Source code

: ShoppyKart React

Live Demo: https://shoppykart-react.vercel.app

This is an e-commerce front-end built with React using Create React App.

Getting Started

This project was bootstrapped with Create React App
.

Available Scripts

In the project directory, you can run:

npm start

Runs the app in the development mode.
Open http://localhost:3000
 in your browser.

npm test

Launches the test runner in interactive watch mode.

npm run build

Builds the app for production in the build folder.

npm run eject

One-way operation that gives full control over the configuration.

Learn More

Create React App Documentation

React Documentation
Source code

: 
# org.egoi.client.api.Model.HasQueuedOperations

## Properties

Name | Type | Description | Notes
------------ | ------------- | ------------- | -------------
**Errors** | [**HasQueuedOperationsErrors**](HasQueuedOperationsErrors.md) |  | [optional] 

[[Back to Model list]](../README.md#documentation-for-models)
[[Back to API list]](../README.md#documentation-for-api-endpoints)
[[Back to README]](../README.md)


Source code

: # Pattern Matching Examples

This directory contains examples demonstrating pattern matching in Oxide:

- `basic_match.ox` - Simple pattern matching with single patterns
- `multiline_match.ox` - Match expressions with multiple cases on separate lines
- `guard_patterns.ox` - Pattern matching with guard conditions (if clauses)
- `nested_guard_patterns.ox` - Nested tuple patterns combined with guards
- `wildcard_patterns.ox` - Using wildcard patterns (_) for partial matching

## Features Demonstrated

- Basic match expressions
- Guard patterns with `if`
---------------
YOUR OBJECTIVE
In the listing above, please copy exactly the lines from the first through the one that contains "combined with guards", and no others.

WRITTEN SOLUTION
Source code

: ShoppyKart React

Live Demo: https://shoppykart-react.vercel.app

This is an e-commerce front-end built with React using Create React App.

Getting Started

This project was bootstrapped with Create React App
.

Available Scripts

In the project directory, you can run:

npm start

Runs the app in the development mode.
Open http://localhost:3000
 in your browser.

npm test

Launches the test runner in interactive watch mode.

npm run build

Builds the app for production in the build folder.

npm run eject

One-way operation that gives full control over the configuration.

Learn More

Create React App Documentation

React Documentation
Source code

: 
# org.egoi.client.api.Model.HasQueuedOperations

## Properties

Name | Type | Description | Notes
------------ | ------------- | ------------- | -------------
**Errors** | [**HasQueuedOperationsErrors**](HasQueuedOperationsErrors.md) |  | [optional] 

[[Back to Model list]](../README.md#documentation-for-models)
[[Back to API list]](../README.md#documentation-for-api-endpoints)
[[Back to README]](../README.md)


Source code

: # Pattern Matching Examples

This directory contains examples demonstrating pattern matching in Oxide:

- `basic_match.ox` - Simple pattern matching with single patterns
- `multiline_match.ox` - Match expressions with multiple cases on separate lines
- `guard_patterns.ox` - Pattern matching with guard conditions (if clauses)
- `nested_guard_patterns.ox` - Nested tuple patterns combined with guards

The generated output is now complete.